I am trying to create an nft staking platform as part of a college experiment and I am unsure of what it entails in detail. I would like to create a token in which people can stake an nft from my collection and earn rewards in my token that I have created. I just don’t know if I need to own a stake pool to achieve this or can I just do it through a wallet address, the wallet address that minted the token and then pay people that stake from that wallet.
Usually people do “NFT staking” to a certain pool to make the NFT owners delegate their wallet to that pool, to increase the pool’s delegation. What are you trying to achieve?
If it is for a college experiment, you can make a partnership with an existing pool, to avoid creating a stake pool for that.
I am trying to avoid using stake pools all together, since it’s just a small thing with college, I was just wonderingis it achievable without a stake pool. As in can I just use the wallet that minted the token as the vault or treasury, if you will and just create a smart contract that calculates the user’s daily reward and then takes that certain amount from the treasury wallet everyday to pay the user who has their NFT staked. Is there an alternative way to keep track of NFTs “staked” without actually staking them to a stake pool, like can they be staked to the treasury wallet or something?
If you are able to create a smart contract for that, real “NFT Staking” would actually be to lock the NFT in the smart contract for “staking”, and stop staking by getting the NFT back from the smart contract, together with the rewards for staking.
Oh right so the relationship is between the nft and the smart contract, not the stake pool?
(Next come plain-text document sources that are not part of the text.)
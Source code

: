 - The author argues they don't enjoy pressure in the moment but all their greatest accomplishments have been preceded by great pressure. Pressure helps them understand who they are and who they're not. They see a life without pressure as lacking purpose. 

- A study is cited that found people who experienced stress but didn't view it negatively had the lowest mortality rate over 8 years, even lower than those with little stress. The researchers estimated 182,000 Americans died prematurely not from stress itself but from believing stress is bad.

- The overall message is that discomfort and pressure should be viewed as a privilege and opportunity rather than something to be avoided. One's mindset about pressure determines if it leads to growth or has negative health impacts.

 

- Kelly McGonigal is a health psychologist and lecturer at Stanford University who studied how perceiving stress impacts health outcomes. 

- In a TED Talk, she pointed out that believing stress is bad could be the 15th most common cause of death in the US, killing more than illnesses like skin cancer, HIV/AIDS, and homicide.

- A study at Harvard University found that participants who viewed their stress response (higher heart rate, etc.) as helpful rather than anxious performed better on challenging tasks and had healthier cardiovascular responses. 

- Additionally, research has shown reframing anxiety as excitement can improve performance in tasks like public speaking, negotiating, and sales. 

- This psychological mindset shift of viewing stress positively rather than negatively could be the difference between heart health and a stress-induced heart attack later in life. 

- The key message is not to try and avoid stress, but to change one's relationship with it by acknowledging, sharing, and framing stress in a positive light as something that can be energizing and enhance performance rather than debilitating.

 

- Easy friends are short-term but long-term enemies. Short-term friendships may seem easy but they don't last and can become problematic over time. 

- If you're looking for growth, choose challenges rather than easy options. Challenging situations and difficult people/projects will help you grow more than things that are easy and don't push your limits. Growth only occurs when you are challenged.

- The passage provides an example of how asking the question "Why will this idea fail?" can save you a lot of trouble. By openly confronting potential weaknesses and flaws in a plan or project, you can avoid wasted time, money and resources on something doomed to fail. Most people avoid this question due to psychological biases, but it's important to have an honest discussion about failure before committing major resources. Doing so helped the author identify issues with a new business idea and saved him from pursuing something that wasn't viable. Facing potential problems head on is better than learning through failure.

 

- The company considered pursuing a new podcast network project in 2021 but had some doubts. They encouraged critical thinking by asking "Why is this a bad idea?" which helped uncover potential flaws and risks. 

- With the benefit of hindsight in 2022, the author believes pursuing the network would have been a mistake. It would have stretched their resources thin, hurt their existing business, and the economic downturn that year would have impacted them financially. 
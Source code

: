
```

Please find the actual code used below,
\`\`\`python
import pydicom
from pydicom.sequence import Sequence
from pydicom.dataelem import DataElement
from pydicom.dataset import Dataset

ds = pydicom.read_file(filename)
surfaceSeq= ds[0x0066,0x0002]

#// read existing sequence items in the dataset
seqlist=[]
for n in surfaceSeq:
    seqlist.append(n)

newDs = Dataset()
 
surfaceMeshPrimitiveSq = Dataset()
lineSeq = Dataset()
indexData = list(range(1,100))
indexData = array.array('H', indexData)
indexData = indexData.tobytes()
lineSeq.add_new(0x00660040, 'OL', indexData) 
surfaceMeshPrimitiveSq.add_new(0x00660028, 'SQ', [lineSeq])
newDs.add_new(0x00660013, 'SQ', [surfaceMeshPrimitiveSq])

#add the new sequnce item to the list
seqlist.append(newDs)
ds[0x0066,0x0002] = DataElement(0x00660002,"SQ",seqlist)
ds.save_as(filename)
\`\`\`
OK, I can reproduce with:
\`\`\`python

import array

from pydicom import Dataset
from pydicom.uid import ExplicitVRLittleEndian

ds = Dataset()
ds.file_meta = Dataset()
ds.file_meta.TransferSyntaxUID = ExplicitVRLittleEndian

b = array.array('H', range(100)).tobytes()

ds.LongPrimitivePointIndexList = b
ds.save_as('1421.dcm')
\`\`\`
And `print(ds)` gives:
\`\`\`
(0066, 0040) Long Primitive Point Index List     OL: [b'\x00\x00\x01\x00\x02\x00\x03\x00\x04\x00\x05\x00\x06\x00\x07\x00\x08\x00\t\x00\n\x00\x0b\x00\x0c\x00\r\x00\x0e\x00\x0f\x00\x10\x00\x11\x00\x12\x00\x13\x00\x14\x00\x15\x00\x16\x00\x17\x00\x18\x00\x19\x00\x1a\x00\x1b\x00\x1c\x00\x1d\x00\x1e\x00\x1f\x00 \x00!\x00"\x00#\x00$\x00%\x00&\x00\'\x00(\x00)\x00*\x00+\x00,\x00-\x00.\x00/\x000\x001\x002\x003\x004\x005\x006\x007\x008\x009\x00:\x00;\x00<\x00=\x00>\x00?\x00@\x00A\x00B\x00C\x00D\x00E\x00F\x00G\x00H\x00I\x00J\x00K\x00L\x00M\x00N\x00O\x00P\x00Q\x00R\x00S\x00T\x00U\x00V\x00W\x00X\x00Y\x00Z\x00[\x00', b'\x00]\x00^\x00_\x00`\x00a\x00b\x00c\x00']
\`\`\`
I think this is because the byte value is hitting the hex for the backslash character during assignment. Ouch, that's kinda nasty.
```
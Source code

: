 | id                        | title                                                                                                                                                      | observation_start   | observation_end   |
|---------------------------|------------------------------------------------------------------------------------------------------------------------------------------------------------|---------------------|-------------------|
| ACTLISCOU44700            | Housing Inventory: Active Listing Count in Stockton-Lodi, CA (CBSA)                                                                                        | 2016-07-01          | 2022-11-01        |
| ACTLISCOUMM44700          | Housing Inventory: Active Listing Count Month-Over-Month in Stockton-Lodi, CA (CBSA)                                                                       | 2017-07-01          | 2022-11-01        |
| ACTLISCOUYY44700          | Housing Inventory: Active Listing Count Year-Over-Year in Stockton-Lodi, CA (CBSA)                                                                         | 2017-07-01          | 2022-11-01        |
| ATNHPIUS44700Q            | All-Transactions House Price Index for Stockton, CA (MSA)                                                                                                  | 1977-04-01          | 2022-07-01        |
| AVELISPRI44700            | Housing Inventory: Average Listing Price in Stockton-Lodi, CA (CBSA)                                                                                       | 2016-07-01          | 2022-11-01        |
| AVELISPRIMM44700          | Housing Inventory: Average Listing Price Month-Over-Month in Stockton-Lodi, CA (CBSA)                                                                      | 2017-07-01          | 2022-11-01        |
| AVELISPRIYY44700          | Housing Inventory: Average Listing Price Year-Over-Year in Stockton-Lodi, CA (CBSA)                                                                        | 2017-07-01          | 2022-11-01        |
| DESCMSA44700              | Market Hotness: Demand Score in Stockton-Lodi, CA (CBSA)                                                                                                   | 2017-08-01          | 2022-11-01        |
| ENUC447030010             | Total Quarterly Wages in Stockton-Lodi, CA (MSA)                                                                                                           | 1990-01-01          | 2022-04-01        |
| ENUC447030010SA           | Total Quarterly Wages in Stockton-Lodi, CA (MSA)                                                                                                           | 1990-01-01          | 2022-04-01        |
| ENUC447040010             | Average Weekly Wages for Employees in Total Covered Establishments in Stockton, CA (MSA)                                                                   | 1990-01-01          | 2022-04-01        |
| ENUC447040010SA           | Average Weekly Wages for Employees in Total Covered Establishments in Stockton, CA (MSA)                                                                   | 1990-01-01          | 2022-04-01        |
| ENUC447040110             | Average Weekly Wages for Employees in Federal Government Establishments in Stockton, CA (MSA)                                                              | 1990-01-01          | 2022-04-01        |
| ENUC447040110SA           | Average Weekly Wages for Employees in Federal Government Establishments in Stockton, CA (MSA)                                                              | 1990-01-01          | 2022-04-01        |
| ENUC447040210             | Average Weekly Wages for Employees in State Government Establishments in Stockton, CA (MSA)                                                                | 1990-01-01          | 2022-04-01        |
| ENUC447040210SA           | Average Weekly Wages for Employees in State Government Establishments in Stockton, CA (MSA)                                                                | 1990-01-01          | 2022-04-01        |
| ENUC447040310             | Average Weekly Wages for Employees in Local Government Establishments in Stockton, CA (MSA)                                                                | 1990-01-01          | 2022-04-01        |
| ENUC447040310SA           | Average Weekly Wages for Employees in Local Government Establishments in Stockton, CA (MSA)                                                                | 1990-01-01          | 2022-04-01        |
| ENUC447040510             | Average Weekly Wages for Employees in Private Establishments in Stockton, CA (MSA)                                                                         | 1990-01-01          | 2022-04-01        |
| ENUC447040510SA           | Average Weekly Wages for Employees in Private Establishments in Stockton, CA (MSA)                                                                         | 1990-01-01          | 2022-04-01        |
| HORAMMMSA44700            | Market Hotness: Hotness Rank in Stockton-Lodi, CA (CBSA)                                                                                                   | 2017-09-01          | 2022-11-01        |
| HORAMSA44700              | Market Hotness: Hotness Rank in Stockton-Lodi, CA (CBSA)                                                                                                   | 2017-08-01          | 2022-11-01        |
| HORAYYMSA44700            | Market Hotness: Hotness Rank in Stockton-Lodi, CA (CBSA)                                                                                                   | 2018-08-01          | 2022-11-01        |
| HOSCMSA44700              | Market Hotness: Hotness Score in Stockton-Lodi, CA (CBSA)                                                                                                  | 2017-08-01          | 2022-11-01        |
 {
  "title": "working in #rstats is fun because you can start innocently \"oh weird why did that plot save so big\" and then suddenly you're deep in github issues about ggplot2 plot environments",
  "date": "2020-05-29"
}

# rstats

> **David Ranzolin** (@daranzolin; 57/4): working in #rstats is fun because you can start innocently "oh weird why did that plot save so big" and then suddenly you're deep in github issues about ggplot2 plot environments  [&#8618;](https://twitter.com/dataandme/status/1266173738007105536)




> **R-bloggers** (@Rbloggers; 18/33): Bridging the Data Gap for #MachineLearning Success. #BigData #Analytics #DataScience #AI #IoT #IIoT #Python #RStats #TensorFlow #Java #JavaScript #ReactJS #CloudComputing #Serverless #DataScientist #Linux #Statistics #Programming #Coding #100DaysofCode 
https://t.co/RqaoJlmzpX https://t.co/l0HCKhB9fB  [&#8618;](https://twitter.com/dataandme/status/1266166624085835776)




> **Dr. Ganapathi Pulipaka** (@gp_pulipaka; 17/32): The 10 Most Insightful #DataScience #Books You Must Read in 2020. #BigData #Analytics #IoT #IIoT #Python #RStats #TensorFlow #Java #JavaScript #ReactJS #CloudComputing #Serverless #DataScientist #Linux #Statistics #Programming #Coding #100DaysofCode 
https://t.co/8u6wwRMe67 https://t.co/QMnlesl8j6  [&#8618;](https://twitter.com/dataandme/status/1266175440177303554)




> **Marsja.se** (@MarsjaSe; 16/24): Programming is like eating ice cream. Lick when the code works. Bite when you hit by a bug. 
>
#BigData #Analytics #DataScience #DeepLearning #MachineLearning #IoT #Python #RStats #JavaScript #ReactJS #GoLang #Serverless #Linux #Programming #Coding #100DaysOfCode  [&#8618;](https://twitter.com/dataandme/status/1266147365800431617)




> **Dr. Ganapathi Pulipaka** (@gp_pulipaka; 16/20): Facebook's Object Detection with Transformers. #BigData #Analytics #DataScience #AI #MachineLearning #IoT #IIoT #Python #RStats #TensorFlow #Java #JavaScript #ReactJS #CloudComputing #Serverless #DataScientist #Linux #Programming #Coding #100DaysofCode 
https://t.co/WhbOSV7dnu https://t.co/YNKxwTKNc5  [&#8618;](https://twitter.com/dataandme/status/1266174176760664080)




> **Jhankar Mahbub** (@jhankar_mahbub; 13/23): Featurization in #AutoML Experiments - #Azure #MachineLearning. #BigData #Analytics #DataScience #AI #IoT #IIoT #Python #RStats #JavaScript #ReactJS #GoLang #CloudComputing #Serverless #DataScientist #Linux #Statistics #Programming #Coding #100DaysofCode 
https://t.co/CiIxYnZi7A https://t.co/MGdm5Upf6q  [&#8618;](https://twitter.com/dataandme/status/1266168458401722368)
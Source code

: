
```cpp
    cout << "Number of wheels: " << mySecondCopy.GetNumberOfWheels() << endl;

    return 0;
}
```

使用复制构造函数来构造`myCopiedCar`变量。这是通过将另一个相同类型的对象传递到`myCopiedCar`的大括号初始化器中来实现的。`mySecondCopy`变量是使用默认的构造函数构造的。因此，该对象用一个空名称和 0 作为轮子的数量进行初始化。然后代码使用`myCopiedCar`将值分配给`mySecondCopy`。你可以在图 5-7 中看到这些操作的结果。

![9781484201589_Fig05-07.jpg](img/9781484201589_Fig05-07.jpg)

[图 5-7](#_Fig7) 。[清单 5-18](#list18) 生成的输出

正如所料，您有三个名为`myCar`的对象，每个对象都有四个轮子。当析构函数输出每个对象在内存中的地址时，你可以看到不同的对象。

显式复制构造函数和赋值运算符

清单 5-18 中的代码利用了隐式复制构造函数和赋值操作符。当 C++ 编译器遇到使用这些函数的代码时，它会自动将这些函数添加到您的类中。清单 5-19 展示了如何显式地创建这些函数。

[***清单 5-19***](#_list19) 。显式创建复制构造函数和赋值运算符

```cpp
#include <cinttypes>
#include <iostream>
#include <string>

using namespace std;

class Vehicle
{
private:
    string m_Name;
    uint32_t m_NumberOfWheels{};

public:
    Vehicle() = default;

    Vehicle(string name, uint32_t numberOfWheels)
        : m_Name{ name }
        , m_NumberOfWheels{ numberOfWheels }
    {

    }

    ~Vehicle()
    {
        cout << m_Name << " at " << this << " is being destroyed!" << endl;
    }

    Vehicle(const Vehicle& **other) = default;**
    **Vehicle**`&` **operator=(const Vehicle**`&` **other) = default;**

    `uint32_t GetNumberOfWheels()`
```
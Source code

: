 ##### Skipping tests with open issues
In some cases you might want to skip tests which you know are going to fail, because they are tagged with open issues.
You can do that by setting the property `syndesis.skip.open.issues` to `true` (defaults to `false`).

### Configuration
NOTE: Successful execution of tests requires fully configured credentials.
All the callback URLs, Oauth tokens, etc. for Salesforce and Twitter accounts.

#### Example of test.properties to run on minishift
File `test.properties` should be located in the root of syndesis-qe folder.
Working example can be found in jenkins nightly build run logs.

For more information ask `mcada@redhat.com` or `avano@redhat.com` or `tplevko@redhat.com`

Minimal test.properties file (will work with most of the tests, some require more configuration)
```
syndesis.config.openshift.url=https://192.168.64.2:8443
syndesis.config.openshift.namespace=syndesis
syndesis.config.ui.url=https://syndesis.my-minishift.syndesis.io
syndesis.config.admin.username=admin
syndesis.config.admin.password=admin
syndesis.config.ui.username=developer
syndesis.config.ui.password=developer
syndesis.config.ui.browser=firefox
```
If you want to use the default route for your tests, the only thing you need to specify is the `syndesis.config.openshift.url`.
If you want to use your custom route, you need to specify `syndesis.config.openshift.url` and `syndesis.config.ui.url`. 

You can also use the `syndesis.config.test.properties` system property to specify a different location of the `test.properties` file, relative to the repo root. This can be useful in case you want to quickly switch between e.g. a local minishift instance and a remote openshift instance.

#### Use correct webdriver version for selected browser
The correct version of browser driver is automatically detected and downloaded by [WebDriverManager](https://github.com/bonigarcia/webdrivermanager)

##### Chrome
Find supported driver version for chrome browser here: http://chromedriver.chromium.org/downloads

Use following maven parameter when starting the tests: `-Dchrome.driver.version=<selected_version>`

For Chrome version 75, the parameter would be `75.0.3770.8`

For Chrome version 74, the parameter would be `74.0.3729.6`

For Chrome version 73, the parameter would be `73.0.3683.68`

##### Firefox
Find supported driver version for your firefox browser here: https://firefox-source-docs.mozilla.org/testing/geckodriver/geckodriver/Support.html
Also do you know if there is a place I can submit my smart contract for review because I’m not sure if I have everything correct in my smart contract.
No, I don’t know who could review your smart contract.
Ok thank you, do you have discord?
Sounds like a fun project.
You do not need to become a SPO or even use a stake pool at all unless you want ADA to be the reward. If you intend your reward algorithm to distribute native fungible tokens you mint then three questions to ponder:
- Why create an alternative stake? (i.e. project motivation)
- What benefit do the tokens offer? (i.e. user incentive)
- Is an NFT collection a requirement? (i.e. goal focusing)
Once you have narrowed your scope enough to describe the project succinctly that will guide what you should learn!
Yeah it is pretty fun to be fair It’s helping me to learn so much about the Cardano ecosystem. Basically I want to eventually create an NFT collection and I would be looking to distribute native tokens yes, not ADA.
- What does alternative stake mean? Is that staking not using a pool?
- There is no benefit haha it’s just for fun between my friends
- Yes the collection is required as you will need to stake the nft to earn tokens
Basically the protocol enforces the current staking and delegation as well as the distribution of rewards for ADA. Since you cannot change that while still using the network and ledger then your idea requires an alternative staking algorithm and implementation. This could be in addition to a traditional stake pool or something entirely of your own design.
It sounds like you might be interested in a vesting smart contract if you want to “lock” an NFT for a period of time to earn the FT. There will always be some amount of ADA involved however you can reduce that to the minimum fees and collateral for your use case.